🤖 AI Summary
Existing tools struggle to accurately model the irregular and transient multi-GPU communication traffic in distributed AI training caused by kernel fusion and communication-computation overlap. This work proposes Eidolon, a lightweight GPU proxy model built upon the gem5 simulation framework, which leverages annotated timing profiles from real applications to simulate inter-GPU point-to-point write operations with cycle-level accuracy. Eidolon supports configurable synchronization mechanisms, including heuristics such as SyncMon. The approach enables high-fidelity and scalable modeling of multi-GPU communication, successfully reproducing the execution variability inherent in fused kernels. It further demonstrates that synchronization optimizations can substantially reduce polling-related memory traffic, offering an effective simulation platform for architectural exploration of large-scale distributed GPU systems.
📝 Abstract
As distributed AI workloads grow in scale, multi-GPU systems have become essential for training large models. Although techniques like kernel fusion and overlapping communication with computation help reduce delays, they also introduce irregular and transient traffic patterns that are difficult to model using existing tools. These techniques rely heavily on fine-grained synchronization and peer-to-peer communication, which place significant pressure on interconnect bandwidth and latency.

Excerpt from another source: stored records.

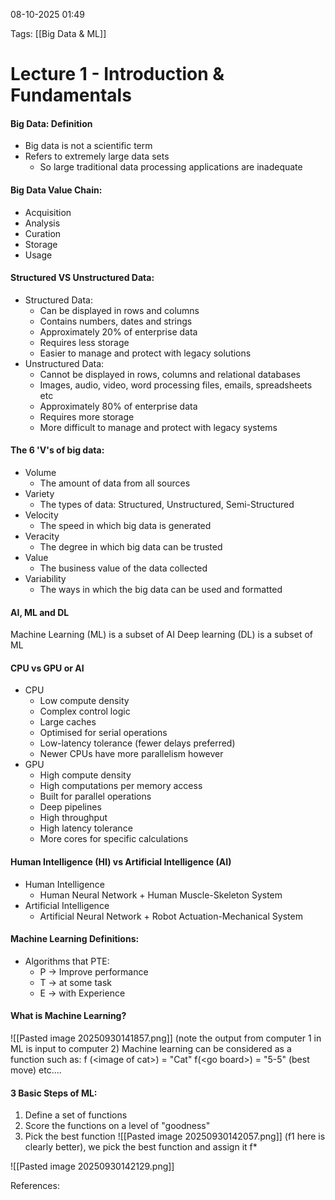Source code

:  08-10-2025 01:49

Tags: [[Big Data & ML]] 
# **Lecture 1 - Introduction & Fundamentals**

#### Big Data: Definition
- Big data is not a scientific term
- Refers to extremely large data sets
	- So large traditional data processing applications are inadequate


#### Big Data Value Chain:
- Acquisition
- Analysis
- Curation
- Storage
- Usage

#### Structured VS Unstructured Data: 
- Structured Data:
	- Can be displayed in rows and columns
	- Contains numbers, dates and strings
	- Approximately 20% of  enterprise data
	- Requires less storage
	- Easier to manage and protect with legacy solutions
- Unstructured Data: 
	- Cannot be displayed in rows, columns and relational databases
	- Images, audio, video, word processing files, emails, spreadsheets etc
	- Approximately 80% of enterprise data
	- Requires more storage
	- More difficult to manage and protect with legacy systems

#### The 6 'V's of big data: 
-  Volume
	- The amount of data from all sources
- Variety
	- The types of data: Structured, Unstructured, Semi-Structured
- Velocity
	- The speed in which big data is generated
- Veracity
	- The degree in which big data can be trusted
- Value
	- The business value of the data collected
- Variability
	- The ways in which the big data can be used and formatted

#### AI, ML and DL
Machine Learning (ML) is a subset of AI 
Deep learning (DL)  is a subset of ML 


#### CPU vs GPU or AI
- CPU
	- Low compute density
	- Complex control logic
	- Large caches
	- Optimised for serial operations
	- Low-latency tolerance (fewer delays preferred)
	- Newer CPUs have more parallelism however
- GPU
	- High compute density
	- High computations per memory access
	- Built for parallel operations
	- Deep pipelines
	- High throughput
	- High latency tolerance
	- More cores for specific calculations


#### Human Intelligence (HI) vs Artificial Intelligence (AI)
- Human Intelligence
	- Human Neural Network + Human Muscle-Skeleton System
- Artificial Intelligence
	- Artificial Neural Network + Robot Actuation-Mechanical System

#### Machine Learning Definitions:
- Algorithms that PTE:
	- P -> Improve performance
	- T -> at some task
	- E -> with Experience

#### What is Machine Learning? 
![[Pasted image 20250930141857.png]]
(note the output from computer 1 in ML is input to computer 2)
Machine learning can be considered as a function such as:
f (\<image of cat>) = "Cat"
f(\<go board>) = "5-5" (best move) 
etc....

#### 3 Basic Steps of ML:
1. Define a set of functions
2. Score the functions on a level of "goodness"
3. Pick the best function
![[Pasted image 20250930142057.png]]
(f1 here is clearly better), we pick the best function and assign it f*

![[Pasted image 20250930142129.png]]

References:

In this work, we introduce Eidola, a scalable extension to the gem5 simulation framework that enables detailed modeling of inter-GPU communication traffic. The extension is scalable as our GPU model serves as a succinct eidolon, emulating the minimal characteristics needed for traffic modeling. Eidola uses annotated timing profiles from real applications to emulate peer-to-peer GPU writes with cycle-level precision. This allows researchers to simulate and analyze synchronization behavior across large multi-GPU configurations. The simulator supports configurable per-GPU traffic patterns and enables isolated performance analysis under different communication scenarios.
We demonstrate Eidola's effectiveness by reproducing variability in fused kernel execution and by implementing a SyncMon-inspired synchronization mechanism, confirming reductions in polling-related memory traffic. Our results show that Eidola provides a flexible and scalable platform for studying inter-GPU communication and supports architectural exploration in modern distributed GPU systems.